Recorded data:
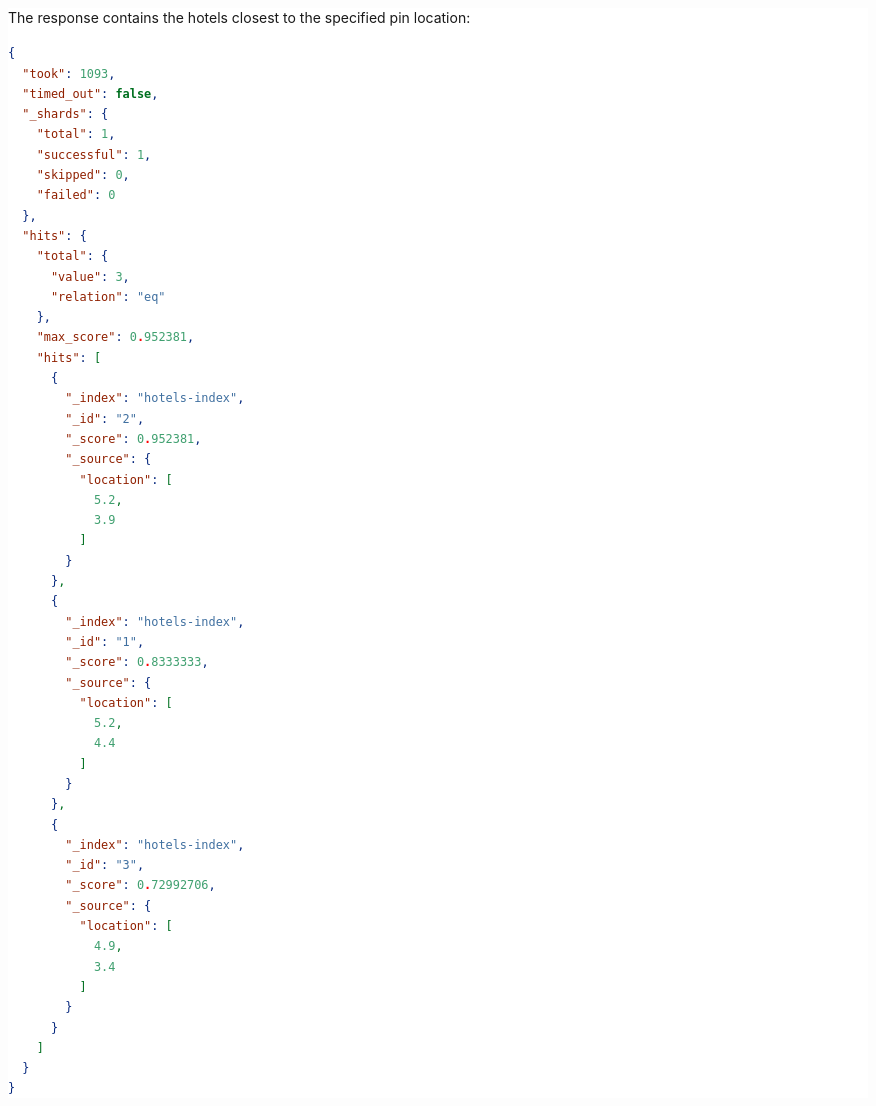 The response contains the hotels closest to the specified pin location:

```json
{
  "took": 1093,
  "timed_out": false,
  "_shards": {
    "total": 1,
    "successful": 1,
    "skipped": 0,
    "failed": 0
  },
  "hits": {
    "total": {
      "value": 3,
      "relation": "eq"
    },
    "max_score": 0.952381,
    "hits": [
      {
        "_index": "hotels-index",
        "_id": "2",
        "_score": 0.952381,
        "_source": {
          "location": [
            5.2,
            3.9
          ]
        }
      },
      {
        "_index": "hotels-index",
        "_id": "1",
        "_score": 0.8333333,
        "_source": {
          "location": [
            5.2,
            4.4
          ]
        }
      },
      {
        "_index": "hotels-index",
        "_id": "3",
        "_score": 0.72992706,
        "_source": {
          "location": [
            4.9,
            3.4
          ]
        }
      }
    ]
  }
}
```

## Task to carry out:
Restate every record above word for word, without images.

## Answer section:
 The response contains the hotels closest to the specified pin location:

```json
{
  "took": 1093,
  "timed_out": false,
  "_shards": {
    "total": 1,
    "successful": 1,
    "skipped": 0,
    "failed": 0
  },
  "hits": {
    "total": {
      "value": 3,
      "relation": "eq"
    },
    "max_score": 0.952381,
    "hits": [
      {
        "_index": "hotels-index",
        "_id": "2",
        "_score": 0.952381,
        "_source": {
          "location": [
            5.2,
            3.9
          ]
        }
      },
      {
        "_index": "hotels-index",
        "_id": "1",
        "_score": 0.8333333,
        "_source": {
          "location": [
            5.2,
            4.4
          ]
        }
      },
      {
        "_index": "hotels-index",
        "_id": "3",
        "_score": 0.72992706,
        "_source": {
          "location": [
            4.9,
            3.4
          ]
        }
      }
    ]
  }
}
```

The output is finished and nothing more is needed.